I have a question about proof of intermediate value theorem. I will post the entire proof here.
Let $I\subset \Bbb{R}$ be interval $I=(a,b)$, and $f:I\rightarrow\Bbb{R}$ be a continous function. then if some $u$ is between $f(a),f(b)$, then there exists some $c\in (a,b)$ such that $f(c)=u$.
WLOG assume $f(a)<f(b)$. For $f(a)>f(b)$ the proof is very simillar.
Let $S=\{x\in(a,b);f(x)<u\}$. S is non-empty, because $a\in S$ and $S$ is bounded above by $b$. By completeness, $\sup{S}$ exists, call it $c$. We claim, that $f(c)=u$.
Choose some $\epsilon>0$. $f$ is continuous, thus $$f(x)-\epsilon<f(c)<f(x)+\epsilon$$ for all $x\in (c-\delta,c+\delta)$.
By the properties of the supremum, we can chose some $a^*$ from $(c-\delta,c)$ such that $a^*\in S$. We have $$f(c)<f(a^*)+\epsilon\leq u+\epsilon$$
Similarly we can chose $a^{**}$ from $(c,c+\delta)$ such that $a^{**}\notin S$. We have $$f(c)>f(a^{**})-\epsilon\geq u-\epsilon$$
which together gives $$u-\epsilon<f(c)<u+\epsilon$$ which holds for all $\epsilon >0$, thus $f(c)=u$ is the only possible value, as claimed.
My question is: Why can't we conclude the proof after saying that the supremum exist? I don't understand in which sense we used the fact that $f$ is continuous. As I know, if we don't use all assumptions in a proof, it is somehow wrong. Would anyone please explain me, what could happen if $f$ wasn't continuous? Why can't we say directly from definition of $S$ that $\sup{S}=u=f(c)$, I must be missing something.

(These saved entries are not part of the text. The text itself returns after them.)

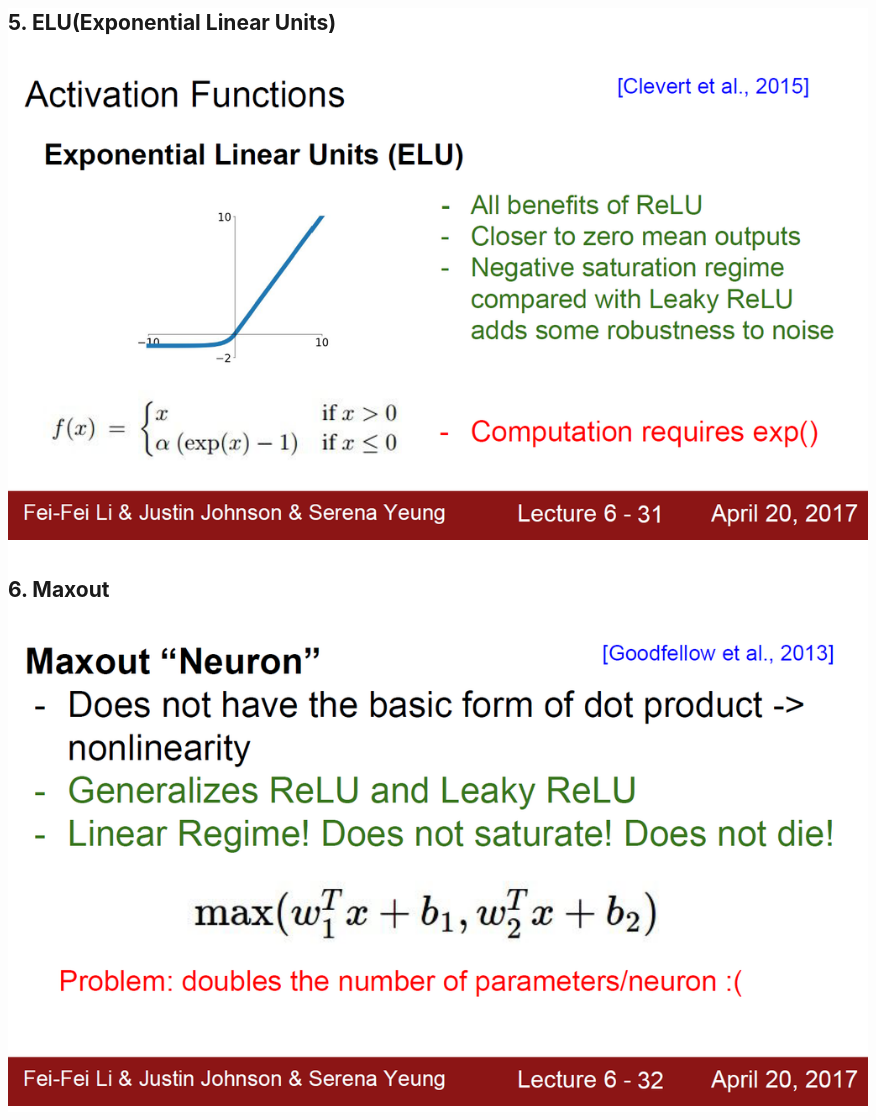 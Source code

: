 

## 5. ELU(Exponential Linear Units)

<img src='Image/cs231n027.png' width='100%'>



## 6. Maxout

<img src='Image/cs231n028.png' width='100%'>
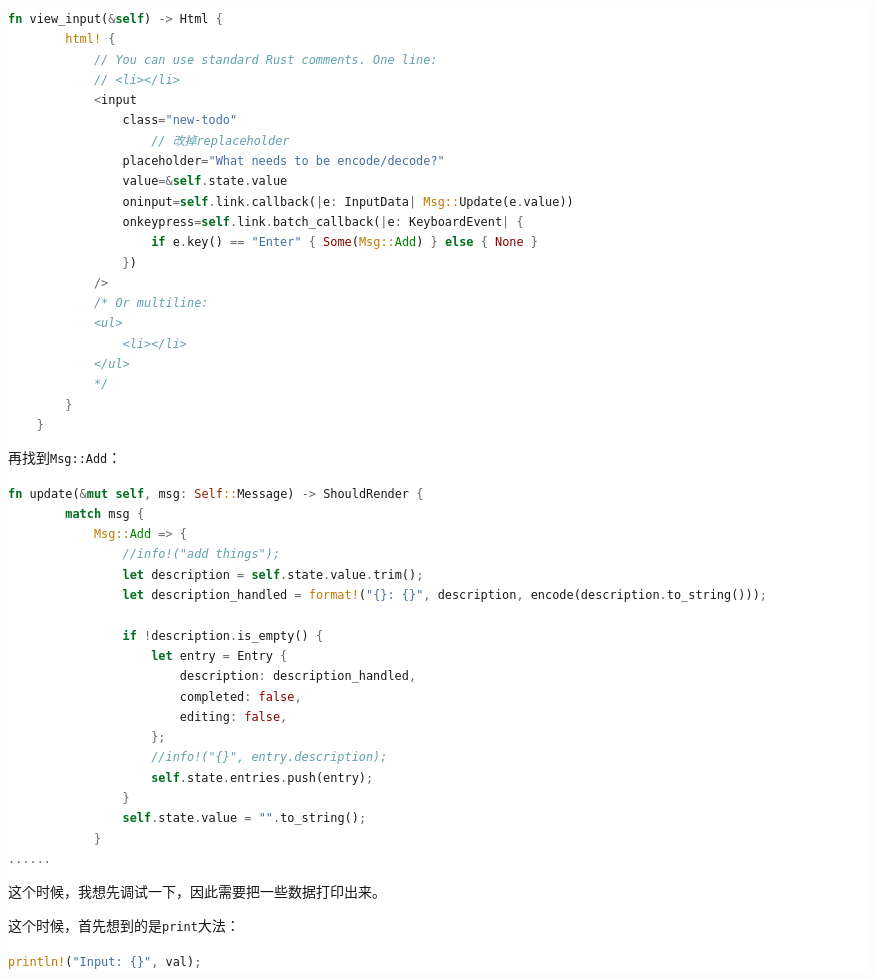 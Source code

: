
 ```rust
fn view_input(&self) -> Html {
        html! {
            // You can use standard Rust comments. One line:
            // <li></li>
            <input
                class="new-todo"
          			// 改掉replaceholder
                placeholder="What needs to be encode/decode?"
                value=&self.state.value
                oninput=self.link.callback(|e: InputData| Msg::Update(e.value))
                onkeypress=self.link.batch_callback(|e: KeyboardEvent| {
                    if e.key() == "Enter" { Some(Msg::Add) } else { None }
                })
            />
            /* Or multiline:
            <ul>
                <li></li>
            </ul>
            */
        }
    }
```

再找到`Msg::Add`：

```rust
fn update(&mut self, msg: Self::Message) -> ShouldRender {
        match msg {
            Msg::Add => {
                //info!("add things");
                let description = self.state.value.trim();
                let description_handled = format!("{}: {}", description, encode(description.to_string()));

                if !description.is_empty() {
                    let entry = Entry {
                        description: description_handled,
                        completed: false,
                        editing: false,
                    };
                    //info!("{}", entry.description);
                    self.state.entries.push(entry);
                }
                self.state.value = "".to_string();
            }
......
```

这个时候，我想先调试一下，因此需要把一些数据打印出来。

这个时候，首先想到的是`print`大法：

```rust
println!("Input: {}", val);
```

The continuity of the function $f$ is used to choose some $a^*$ and $a^{**}$ that are within $\epsilon$ of the value $f(c)$. You cannot assume that any choice of $a^*\in(c-\delta,c)$ will satisfy $f(c)<f(a^*)+\epsilon$ without the continuity of $f$ (the continuity of $f$ implies $|f(x)-f(c)|< \epsilon$ for all $x\in(c-\delta,c+\delta)$). Similarly with the choice of $a^{**}$.